Content starts

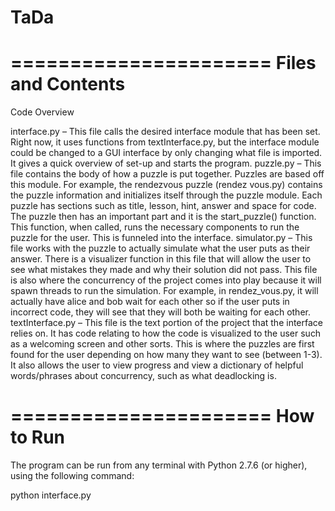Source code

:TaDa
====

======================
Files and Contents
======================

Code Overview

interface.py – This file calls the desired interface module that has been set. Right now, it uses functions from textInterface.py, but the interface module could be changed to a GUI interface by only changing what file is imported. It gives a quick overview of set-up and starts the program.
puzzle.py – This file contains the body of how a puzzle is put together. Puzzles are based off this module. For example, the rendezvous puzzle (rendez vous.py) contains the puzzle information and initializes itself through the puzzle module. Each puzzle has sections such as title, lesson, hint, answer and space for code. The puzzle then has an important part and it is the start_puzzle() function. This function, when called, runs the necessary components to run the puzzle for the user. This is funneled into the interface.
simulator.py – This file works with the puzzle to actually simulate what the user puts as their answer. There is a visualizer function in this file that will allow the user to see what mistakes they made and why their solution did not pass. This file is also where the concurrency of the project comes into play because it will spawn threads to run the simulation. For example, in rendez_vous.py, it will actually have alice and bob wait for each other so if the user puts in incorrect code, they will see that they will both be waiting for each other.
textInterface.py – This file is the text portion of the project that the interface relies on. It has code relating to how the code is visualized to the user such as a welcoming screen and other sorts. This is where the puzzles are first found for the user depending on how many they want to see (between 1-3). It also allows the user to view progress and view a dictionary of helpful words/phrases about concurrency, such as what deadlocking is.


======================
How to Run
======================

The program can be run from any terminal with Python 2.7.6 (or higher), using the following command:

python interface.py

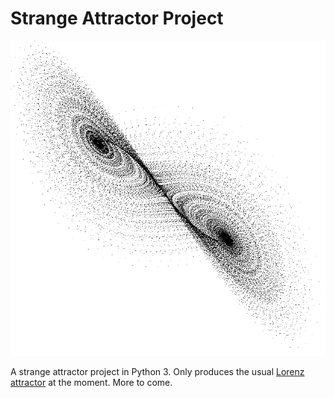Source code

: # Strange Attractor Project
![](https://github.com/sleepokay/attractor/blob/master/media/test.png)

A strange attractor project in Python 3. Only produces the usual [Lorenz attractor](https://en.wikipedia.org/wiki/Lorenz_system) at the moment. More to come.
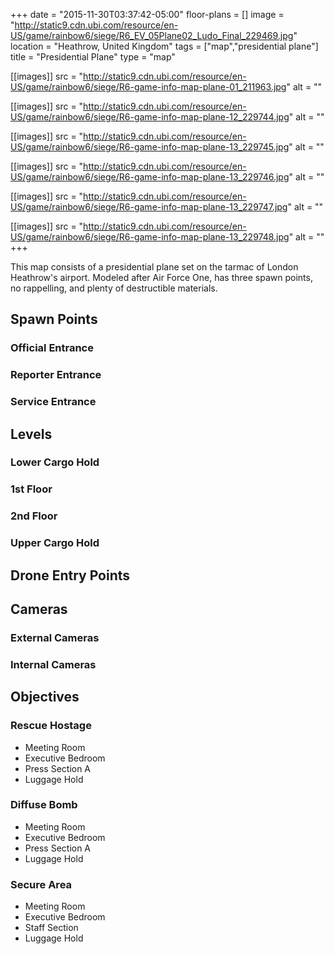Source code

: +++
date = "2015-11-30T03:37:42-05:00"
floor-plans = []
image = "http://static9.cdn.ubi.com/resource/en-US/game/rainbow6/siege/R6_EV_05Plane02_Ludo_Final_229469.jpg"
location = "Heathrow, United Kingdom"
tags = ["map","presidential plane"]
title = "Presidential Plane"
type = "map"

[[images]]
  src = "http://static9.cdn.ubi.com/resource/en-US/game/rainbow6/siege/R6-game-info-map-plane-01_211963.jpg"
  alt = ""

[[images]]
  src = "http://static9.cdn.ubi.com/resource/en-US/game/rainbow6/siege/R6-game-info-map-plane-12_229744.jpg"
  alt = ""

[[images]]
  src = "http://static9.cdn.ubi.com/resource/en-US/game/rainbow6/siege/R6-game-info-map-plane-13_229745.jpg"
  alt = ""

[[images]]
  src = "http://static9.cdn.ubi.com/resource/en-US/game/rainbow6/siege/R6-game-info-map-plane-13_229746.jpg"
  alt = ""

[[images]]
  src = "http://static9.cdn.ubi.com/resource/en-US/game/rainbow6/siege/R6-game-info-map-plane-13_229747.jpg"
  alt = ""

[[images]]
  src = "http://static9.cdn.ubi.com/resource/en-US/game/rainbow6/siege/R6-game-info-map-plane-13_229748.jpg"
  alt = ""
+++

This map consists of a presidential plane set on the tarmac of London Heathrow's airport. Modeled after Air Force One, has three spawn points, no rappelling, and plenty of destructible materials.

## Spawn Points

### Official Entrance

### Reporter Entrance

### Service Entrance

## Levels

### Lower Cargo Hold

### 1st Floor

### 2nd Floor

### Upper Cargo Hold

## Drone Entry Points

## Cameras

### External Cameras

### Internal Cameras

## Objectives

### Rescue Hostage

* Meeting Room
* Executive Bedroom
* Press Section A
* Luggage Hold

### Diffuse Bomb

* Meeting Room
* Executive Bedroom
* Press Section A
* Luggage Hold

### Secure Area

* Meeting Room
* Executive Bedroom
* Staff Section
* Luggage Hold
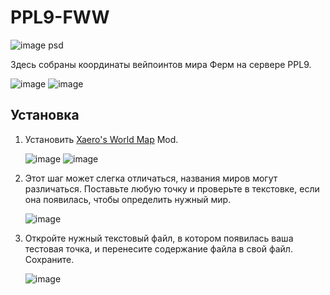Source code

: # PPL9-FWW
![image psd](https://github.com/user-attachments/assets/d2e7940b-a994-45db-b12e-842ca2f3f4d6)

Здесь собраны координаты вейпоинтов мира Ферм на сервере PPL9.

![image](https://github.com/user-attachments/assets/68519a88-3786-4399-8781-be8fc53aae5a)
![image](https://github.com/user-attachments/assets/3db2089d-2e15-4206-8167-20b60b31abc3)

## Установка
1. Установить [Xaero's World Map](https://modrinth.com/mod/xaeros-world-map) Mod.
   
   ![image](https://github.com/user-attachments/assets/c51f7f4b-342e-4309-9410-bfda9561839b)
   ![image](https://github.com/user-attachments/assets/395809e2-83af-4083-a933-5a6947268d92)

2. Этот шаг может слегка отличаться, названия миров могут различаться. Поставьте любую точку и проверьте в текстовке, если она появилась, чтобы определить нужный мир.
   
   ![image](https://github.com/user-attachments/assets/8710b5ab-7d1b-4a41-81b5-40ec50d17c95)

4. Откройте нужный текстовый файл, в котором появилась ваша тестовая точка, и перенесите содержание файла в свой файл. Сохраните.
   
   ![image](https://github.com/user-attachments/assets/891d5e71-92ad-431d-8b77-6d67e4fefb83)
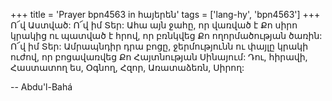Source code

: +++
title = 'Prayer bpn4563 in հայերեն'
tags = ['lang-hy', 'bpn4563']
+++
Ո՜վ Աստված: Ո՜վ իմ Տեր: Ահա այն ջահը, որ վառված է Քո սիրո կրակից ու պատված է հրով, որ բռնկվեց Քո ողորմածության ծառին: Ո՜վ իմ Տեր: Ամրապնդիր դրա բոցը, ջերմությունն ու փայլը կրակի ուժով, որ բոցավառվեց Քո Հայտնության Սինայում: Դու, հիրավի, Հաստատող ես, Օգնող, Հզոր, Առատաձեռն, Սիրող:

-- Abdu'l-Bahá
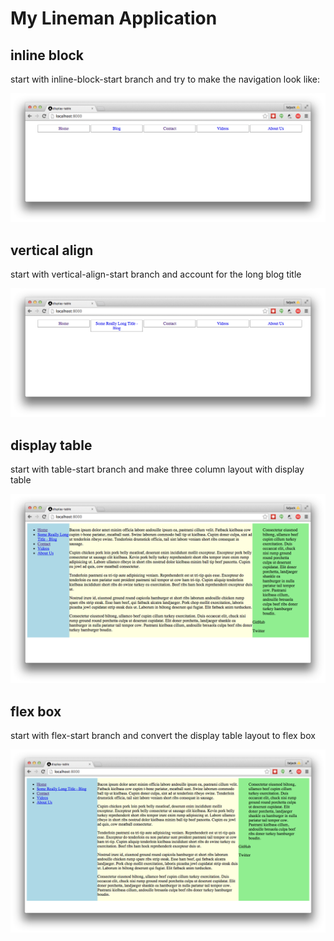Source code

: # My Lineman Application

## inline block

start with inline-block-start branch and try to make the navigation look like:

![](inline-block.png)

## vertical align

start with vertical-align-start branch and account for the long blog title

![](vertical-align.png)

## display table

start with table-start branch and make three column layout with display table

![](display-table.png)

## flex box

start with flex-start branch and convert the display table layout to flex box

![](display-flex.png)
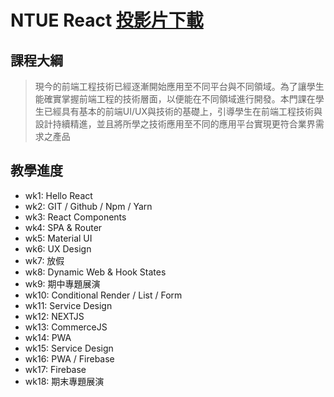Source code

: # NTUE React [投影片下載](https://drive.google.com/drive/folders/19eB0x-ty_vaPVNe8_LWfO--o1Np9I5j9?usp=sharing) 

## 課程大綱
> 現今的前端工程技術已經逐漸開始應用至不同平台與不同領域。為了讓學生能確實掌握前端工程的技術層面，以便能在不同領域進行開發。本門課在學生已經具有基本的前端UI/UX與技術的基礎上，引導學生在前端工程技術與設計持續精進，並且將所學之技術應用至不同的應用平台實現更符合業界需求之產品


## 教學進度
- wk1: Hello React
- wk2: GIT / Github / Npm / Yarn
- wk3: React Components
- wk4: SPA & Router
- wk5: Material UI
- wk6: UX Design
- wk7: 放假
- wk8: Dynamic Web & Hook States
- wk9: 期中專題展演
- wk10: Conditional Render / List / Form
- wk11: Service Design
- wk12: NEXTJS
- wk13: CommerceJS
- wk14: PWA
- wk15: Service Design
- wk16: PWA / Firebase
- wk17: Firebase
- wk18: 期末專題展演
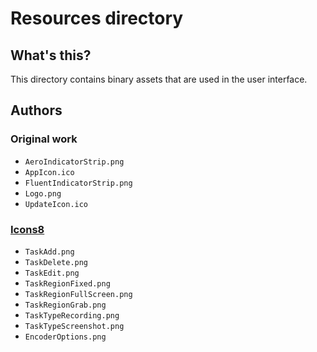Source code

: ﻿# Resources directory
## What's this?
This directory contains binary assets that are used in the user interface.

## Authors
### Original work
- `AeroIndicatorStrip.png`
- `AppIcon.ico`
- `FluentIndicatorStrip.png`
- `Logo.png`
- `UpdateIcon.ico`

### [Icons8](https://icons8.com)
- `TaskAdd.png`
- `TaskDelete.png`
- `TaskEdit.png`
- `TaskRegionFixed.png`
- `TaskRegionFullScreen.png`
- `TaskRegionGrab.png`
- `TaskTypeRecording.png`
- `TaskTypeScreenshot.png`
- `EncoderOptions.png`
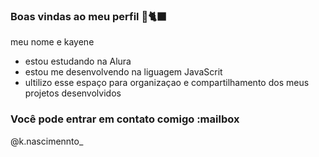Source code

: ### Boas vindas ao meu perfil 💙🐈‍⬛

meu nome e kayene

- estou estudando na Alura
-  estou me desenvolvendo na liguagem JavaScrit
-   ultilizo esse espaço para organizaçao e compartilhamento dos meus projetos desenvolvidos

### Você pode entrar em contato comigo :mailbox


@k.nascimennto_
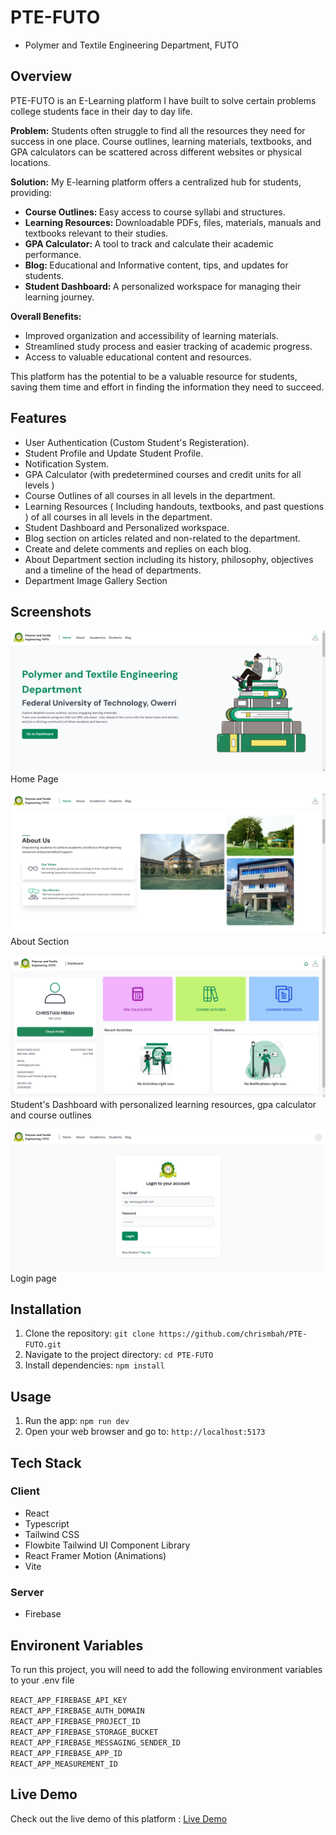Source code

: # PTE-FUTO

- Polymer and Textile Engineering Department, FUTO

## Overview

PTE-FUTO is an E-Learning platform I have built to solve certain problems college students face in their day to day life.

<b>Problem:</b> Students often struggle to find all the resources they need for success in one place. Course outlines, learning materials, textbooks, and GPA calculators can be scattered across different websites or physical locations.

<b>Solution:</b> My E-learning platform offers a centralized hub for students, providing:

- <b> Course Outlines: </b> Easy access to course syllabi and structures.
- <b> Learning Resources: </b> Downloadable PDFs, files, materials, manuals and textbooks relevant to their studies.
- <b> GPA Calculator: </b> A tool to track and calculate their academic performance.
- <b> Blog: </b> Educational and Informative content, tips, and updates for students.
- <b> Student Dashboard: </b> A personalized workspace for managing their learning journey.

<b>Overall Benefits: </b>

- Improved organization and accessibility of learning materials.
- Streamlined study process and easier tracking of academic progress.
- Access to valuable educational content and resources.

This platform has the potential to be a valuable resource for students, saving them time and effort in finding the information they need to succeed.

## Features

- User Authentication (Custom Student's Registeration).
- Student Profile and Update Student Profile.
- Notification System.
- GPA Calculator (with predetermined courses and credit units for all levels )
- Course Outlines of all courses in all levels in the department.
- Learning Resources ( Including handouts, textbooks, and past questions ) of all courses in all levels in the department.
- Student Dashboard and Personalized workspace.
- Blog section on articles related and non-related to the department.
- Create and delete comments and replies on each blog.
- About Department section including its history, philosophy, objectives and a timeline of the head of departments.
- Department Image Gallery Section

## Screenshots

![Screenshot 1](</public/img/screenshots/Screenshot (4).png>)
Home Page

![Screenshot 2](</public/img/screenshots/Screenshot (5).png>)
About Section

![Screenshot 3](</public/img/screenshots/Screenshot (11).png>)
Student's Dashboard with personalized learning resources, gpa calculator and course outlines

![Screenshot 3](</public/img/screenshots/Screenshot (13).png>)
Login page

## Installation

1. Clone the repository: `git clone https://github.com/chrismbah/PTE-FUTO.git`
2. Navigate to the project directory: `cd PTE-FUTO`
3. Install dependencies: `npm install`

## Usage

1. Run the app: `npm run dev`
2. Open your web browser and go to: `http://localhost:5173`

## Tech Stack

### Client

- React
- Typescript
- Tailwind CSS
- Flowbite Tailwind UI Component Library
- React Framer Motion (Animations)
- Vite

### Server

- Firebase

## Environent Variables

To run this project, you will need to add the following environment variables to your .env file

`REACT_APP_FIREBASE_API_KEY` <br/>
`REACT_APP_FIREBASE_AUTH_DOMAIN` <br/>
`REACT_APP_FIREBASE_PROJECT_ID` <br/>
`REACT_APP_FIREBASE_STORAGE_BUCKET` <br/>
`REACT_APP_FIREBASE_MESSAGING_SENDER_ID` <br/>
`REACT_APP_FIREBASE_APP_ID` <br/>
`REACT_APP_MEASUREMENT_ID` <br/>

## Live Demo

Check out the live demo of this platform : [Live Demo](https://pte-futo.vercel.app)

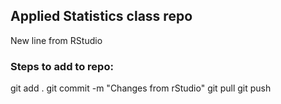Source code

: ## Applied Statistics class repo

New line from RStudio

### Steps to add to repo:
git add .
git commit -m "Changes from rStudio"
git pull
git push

Content ends

◆ EXERCISE BRIEF
Please report, as a bare number, how many lines of the data contain the word "workspace".

◆ OUTPUT OF THE EXERCISE
2